[[ Given records, beginning ]]

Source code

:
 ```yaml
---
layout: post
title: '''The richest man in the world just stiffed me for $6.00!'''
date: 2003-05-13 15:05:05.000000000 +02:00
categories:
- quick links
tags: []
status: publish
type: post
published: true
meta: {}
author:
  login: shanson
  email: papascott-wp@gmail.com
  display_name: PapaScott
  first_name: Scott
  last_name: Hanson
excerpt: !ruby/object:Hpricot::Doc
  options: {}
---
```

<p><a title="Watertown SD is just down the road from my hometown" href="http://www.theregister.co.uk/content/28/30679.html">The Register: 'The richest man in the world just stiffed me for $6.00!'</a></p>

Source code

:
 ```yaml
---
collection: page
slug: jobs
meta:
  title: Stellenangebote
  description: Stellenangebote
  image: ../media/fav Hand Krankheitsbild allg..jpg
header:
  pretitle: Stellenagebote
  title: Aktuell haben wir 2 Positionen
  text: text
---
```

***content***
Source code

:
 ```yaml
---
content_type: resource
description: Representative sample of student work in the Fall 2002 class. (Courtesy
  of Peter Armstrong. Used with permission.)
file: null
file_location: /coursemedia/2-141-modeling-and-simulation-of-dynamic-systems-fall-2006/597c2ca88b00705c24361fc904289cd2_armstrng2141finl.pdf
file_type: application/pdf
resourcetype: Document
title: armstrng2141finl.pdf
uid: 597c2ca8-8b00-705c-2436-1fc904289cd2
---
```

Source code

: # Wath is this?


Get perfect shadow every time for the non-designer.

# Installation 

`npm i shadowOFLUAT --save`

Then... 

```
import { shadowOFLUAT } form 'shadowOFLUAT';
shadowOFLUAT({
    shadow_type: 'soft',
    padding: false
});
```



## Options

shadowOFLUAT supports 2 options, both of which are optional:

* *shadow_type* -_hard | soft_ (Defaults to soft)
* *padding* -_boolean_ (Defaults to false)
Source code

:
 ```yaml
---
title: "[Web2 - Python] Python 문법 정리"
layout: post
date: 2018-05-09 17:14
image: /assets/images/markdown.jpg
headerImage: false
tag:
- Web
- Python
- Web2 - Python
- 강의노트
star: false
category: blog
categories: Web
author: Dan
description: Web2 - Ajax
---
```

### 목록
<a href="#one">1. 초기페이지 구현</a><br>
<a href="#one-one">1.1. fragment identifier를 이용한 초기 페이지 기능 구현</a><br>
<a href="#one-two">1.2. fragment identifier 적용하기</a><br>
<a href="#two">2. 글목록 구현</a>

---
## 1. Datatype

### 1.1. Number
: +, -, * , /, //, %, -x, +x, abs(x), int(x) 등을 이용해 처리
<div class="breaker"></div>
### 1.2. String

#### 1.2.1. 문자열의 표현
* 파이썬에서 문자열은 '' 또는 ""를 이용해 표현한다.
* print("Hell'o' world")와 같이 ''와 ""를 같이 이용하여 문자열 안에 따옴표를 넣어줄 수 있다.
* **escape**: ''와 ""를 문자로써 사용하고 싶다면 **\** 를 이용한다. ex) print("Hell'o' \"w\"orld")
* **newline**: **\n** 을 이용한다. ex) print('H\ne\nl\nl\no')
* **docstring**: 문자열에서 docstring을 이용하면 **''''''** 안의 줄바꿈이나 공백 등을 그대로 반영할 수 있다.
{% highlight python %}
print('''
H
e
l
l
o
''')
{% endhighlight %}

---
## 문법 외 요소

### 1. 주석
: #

[[ Given records, end ]]

What you have to do: Restate each record word for word.

Answer for this exercise:
Source code

:
 ```yaml
---
layout: post
title: '''The richest man in the world just stiffed me for $6.00!'''
date: 2003-05-13 15:05:05.000000000 +02:00
categories:
- quick links
tags: []
status: publish
type: post
published: true
meta: {}
author:
  login: shanson
  email: papascott-wp@gmail.com
  display_name: PapaScott
  first_name: Scott
  last_name: Hanson
excerpt: !ruby/object:Hpricot::Doc
  options: {}
---
```

<p><a title="Watertown SD is just down the road from my hometown" href="http://www.theregister.co.uk/content/28/30679.html">The Register: 'The richest man in the world just stiffed me for $6.00!'</a></p>

Source code

:
 ```yaml
---
collection: page
slug: jobs
meta:
  title: Stellenangebote
  description: Stellenangebote
  image: ../media/fav Hand Krankheitsbild allg..jpg
header:
  pretitle: Stellenagebote
  title: Aktuell haben wir 2 Positionen
  text: text
---
```

***content***
Source code

:
 ```yaml
---
content_type: resource
description: Representative sample of student work in the Fall 2002 class. (Courtesy
  of Peter Armstrong. Used with permission.)
file: null
file_location: /coursemedia/2-141-modeling-and-simulation-of-dynamic-systems-fall-2006/597c2ca88b00705c24361fc904289cd2_armstrng2141finl.pdf
file_type: application/pdf
resourcetype: Document
title: armstrng2141finl.pdf
uid: 597c2ca8-8b00-705c-2436-1fc904289cd2
---
```

Source code

: # Wath is this?


Get perfect shadow every time for the non-designer.

# Installation 

`npm i shadowOFLUAT --save`

Then... 

```
import { shadowOFLUAT } form 'shadowOFLUAT';
shadowOFLUAT({
    shadow_type: 'soft',
    padding: false
});
```



## Options

shadowOFLUAT supports 2 options, both of which are optional:

* *shadow_type* -_hard | soft_ (Defaults to soft)
* *padding* -_boolean_ (Defaults to false)
Source code

:
 ```yaml
---
title: "[Web2 - Python] Python 문법 정리"
layout: post
date: 2018-05-09 17:14
image: /assets/images/markdown.jpg
headerImage: false
tag:
- Web
- Python
- Web2 - Python
- 강의노트
star: false
category: blog
categories: Web
author: Dan
description: Web2 - Ajax
---
```

### 목록
<a href="#one">1. 초기페이지 구현</a><br>
<a href="#one-one">1.1. fragment identifier를 이용한 초기 페이지 기능 구현</a><br>
<a href="#one-two">1.2. fragment identifier 적용하기</a><br>
<a href="#two">2. 글목록 구현</a>

---
## 1. Datatype

### 1.1. Number
: +, -, * , /, //, %, -x, +x, abs(x), int(x) 등을 이용해 처리
<div class="breaker"></div>
### 1.2. String

#### 1.2.1. 문자열의 표현
* 파이썬에서 문자열은 '' 또는 ""를 이용해 표현한다.
* print("Hell'o' world")와 같이 ''와 ""를 같이 이용하여 문자열 안에 따옴표를 넣어줄 수 있다.
* **escape**: ''와 ""를 문자로써 사용하고 싶다면 **\** 를 이용한다. ex) print("Hell'o' \"w\"orld")
* **newline**: **\n** 을 이용한다. ex) print('H\ne\nl\nl\no')
* **docstring**: 문자열에서 docstring을 이용하면 **''''''** 안의 줄바꿈이나 공백 등을 그대로 반영할 수 있다.
{% highlight python %}
print('''
H
e
l
l
o
''')
{% endhighlight %}

---
## 문법 외 요소

### 1. 주석
: #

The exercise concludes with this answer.